Each line of the data is to be output verbatim, with the images removed.

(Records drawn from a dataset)
____

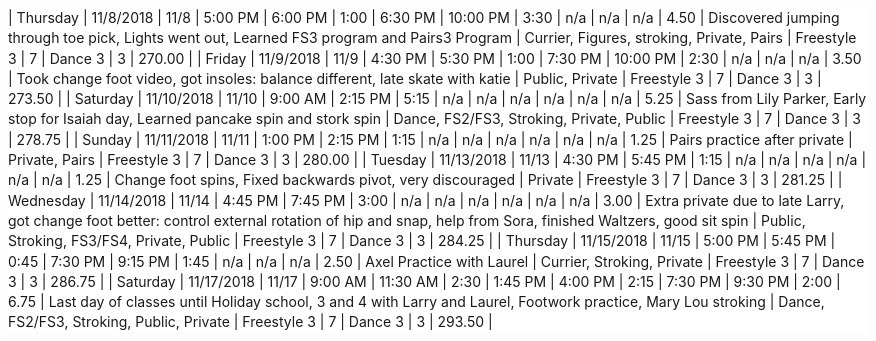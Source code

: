| Thursday  | 11/8/2018  | 11/8       | 5:00 PM    | 6:00 PM  | 1:00       | 6:30 PM    | 10:00 PM | 3:30       | n/a        | n/a      | n/a        | 4\.50              | Discovered jumping through toe pick, Lights went out, Learned FS3 program and Pairs3 Program                                                                                                                                                                                                                                                                                                              | Currier, Figures, stroking, Private, Pairs         | Freestyle 3 | 7             | Dance 3     | 3                   | 270\.00      |
| Friday    | 11/9/2018  | 11/9       | 4:30 PM    | 5:30 PM  | 1:00       | 7:30 PM    | 10:00 PM | 2:30       | n/a        | n/a      | n/a        | 3\.50              | Took change foot video, got insoles: balance different, late skate with katie                                                                                                                                                                                                                                                                                                                             | Public, Private                                    | Freestyle 3 | 7             | Dance 3     | 3                   | 273\.50      |
| Saturday  | 11/10/2018 | 11/10      | 9:00 AM    | 2:15 PM  | 5:15       | n/a        | n/a      | n/a        | n/a        | n/a      | n/a        | 5\.25              | Sass from Lily Parker, Early stop for Isaiah day, Learned pancake spin and stork spin                                                                                                                                                                                                                                                                                                                     | Dance, FS2/FS3, Stroking, Private, Public          | Freestyle 3 | 7             | Dance 3     | 3                   | 278\.75      |
| Sunday    | 11/11/2018 | 11/11      | 1:00 PM    | 2:15 PM  | 1:15       | n/a        | n/a      | n/a        | n/a        | n/a      | n/a        | 1\.25              | Pairs practice after private                                                                                                                                                                                                                                                                                                                                                                              | Private, Pairs                                     | Freestyle 3 | 7             | Dance 3     | 3                   | 280\.00      |
| Tuesday   | 11/13/2018 | 11/13      | 4:30 PM    | 5:45 PM  | 1:15       | n/a        | n/a      | n/a        | n/a        | n/a      | n/a        | 1\.25              | Change foot spins, Fixed backwards pivot, very discouraged                                                                                                                                                                                                                                                                                                                                                | Private                                            | Freestyle 3 | 7             | Dance 3     | 3                   | 281\.25      |
| Wednesday | 11/14/2018 | 11/14      | 4:45 PM    | 7:45 PM  | 3:00       | n/a        | n/a      | n/a        | n/a        | n/a      | n/a        | 3\.00              | Extra private due to late Larry, got change foot better: control external rotation of hip and snap, help from Sora, finished Waltzers, good sit spin                                                                                                                                                                                                                                                      | Public, Stroking, FS3/FS4, Private, Public         | Freestyle 3 | 7             | Dance 3     | 3                   | 284\.25      |
| Thursday  | 11/15/2018 | 11/15      | 5:00 PM    | 5:45 PM  | 0:45       | 7:30 PM    | 9:15 PM  | 1:45       | n/a        | n/a      | n/a        | 2\.50              | Axel Practice with Laurel                                                                                                                                                                                                                                                                                                                                                                                 | Currier, Stroking, Private                         | Freestyle 3 | 7             | Dance 3     | 3                   | 286\.75      |
| Saturday  | 11/17/2018 | 11/17      | 9:00 AM    | 11:30 AM | 2:30       | 1:45 PM    | 4:00 PM  | 2:15       | 7:30 PM    | 9:30 PM  | 2:00       | 6\.75              | Last day of classes until Holiday school, 3 and 4 with Larry and Laurel, Footwork practice, Mary Lou stroking                                                                                                                                                                                                                                                                                             | Dance, FS2/FS3, Stroking,  Public, Private         | Freestyle 3 | 7             | Dance 3     | 3                   | 293\.50      |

____

§ **OUTPUT FOR THIS TASK**:
Source code

:| Thursday  | 11/8/2018  | 11/8       | 5:00 PM    | 6:00 PM  | 1:00       | 6:30 PM    | 10:00 PM | 3:30       | n/a        | n/a      | n/a        | 4\.50              | Discovered jumping through toe pick, Lights went out, Learned FS3 program and Pairs3 Program                                                                                                                                                                                                                                                                                                              | Currier, Figures, stroking, Private, Pairs         | Freestyle 3 | 7             | Dance 3     | 3                   | 270\.00      |
| Friday    | 11/9/2018  | 11/9       | 4:30 PM    | 5:30 PM  | 1:00       | 7:30 PM    | 10:00 PM | 2:30       | n/a        | n/a      | n/a        | 3\.50              | Took change foot video, got insoles: balance different, late skate with katie                                                                                                                                                                                                                                                                                                                             | Public, Private                                    | Freestyle 3 | 7             | Dance 3     | 3                   | 273\.50      |
| Saturday  | 11/10/2018 | 11/10      | 9:00 AM    | 2:15 PM  | 5:15       | n/a        | n/a      | n/a        | n/a        | n/a      | n/a        | 5\.25              | Sass from Lily Parker, Early stop for Isaiah day, Learned pancake spin and stork spin                                                                                                                                                                                                                                                                                                                     | Dance, FS2/FS3, Stroking, Private, Public          | Freestyle 3 | 7             | Dance 3     | 3                   | 278\.75      |
| Sunday    | 11/11/2018 | 11/11      | 1:00 PM    | 2:15 PM  | 1:15       | n/a        | n/a      | n/a        | n/a        | n/a      | n/a        | 1\.25              | Pairs practice after private                                                                                                                                                                                                                                                                                                                                                                              | Private, Pairs                                     | Freestyle 3 | 7             | Dance 3     | 3                   | 280\.00      |
| Tuesday   | 11/13/2018 | 11/13      | 4:30 PM    | 5:45 PM  | 1:15       | n/a        | n/a      | n/a        | n/a        | n/a      | n/a        | 1\.25              | Change foot spins, Fixed backwards pivot, very discouraged                                                                                                                                                                                                                                                                                                                                                | Private                                            | Freestyle 3 | 7             | Dance 3     | 3                   | 281\.25      |
| Wednesday | 11/14/2018 | 11/14      | 4:45 PM    | 7:45 PM  | 3:00       | n/a        | n/a      | n/a        | n/a        | n/a      | n/a        | 3\.00              | Extra private due to late Larry, got change foot better: control external rotation of hip and snap, help from Sora, finished Waltzers, good sit spin                                                                                                                                                                                                                                                      | Public, Stroking, FS3/FS4, Private, Public         | Freestyle 3 | 7             | Dance 3     | 3                   | 284\.25      |
| Thursday  | 11/15/2018 | 11/15      | 5:00 PM    | 5:45 PM  | 0:45       | 7:30 PM    | 9:15 PM  | 1:45       | n/a        | n/a      | n/a        | 2\.50              | Axel Practice with Laurel                                                                                                                                                                                                                                                                                                                                                                                 | Currier, Stroking, Private                         | Freestyle 3 | 7             | Dance 3     | 3                   | 286\.75      |
| Saturday  | 11/17/2018 | 11/17      | 9:00 AM    | 11:30 AM | 2:30       | 1:45 PM    | 4:00 PM  | 2:15       | 7:30 PM    | 9:30 PM  | 2:00       | 6\.75              | Last day of classes until Holiday school, 3 and 4 with Larry and Laurel, Footwork practice, Mary Lou stroking                                                                                                                                                                                                                                                                                             | Dance, FS2/FS3, Stroking,  Public, Private         | Freestyle 3 | 7             | Dance 3     | 3                   | 293\.50      |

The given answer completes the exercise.